▶ _DATA LISTING_
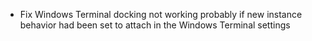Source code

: - Fix Windows Terminal docking not working probably if new instance behavior had been set to attach in the Windows Terminal settings
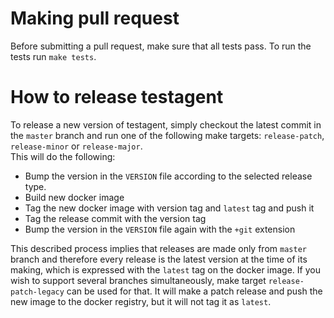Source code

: # Making pull request
Before submitting a pull request, make sure that all tests pass. To run the tests run `make tests`.

# How to release testagent
To release a new version of testagent, simply checkout the latest commit in the `master` branch and run one of the following make targets: `release-patch`, `release-minor` or `release-major`.  
This will do the following:
* Bump the version in the `VERSION` file according to the selected release type.
* Build new docker image
* Tag the new docker image with version tag and `latest` tag and push it
* Tag the release commit with the version tag
* Bump the version in the `VERSION` file again with the `+git` extension
  
This described process implies that releases are made only from `master` branch and therefore every release is the latest version at the time of its making, which is expressed with the `latest` tag on the docker image. If you wish to support several branches simultaneously, make target `release-patch-legacy` can be used for that. It will make a patch release and push the new image to the docker registry, but it will not tag it as `latest`.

▶ _TASK TO COMPLETE_
From the entries above, copy every line containing the word "that".

▶ _YOUR SOLUTION_
Before submitting a pull request, make sure that all tests pass. To run the tests run `make tests`.
This described process implies that releases are made only from `master` branch and therefore every release is the latest version at the time of its making, which is expressed with the `latest` tag on the docker image. If you wish to support several branches simultaneously, make target `release-patch-legacy` can be used for that. It will make a patch release and push the new image to the docker registry, but it will not tag it as `latest`.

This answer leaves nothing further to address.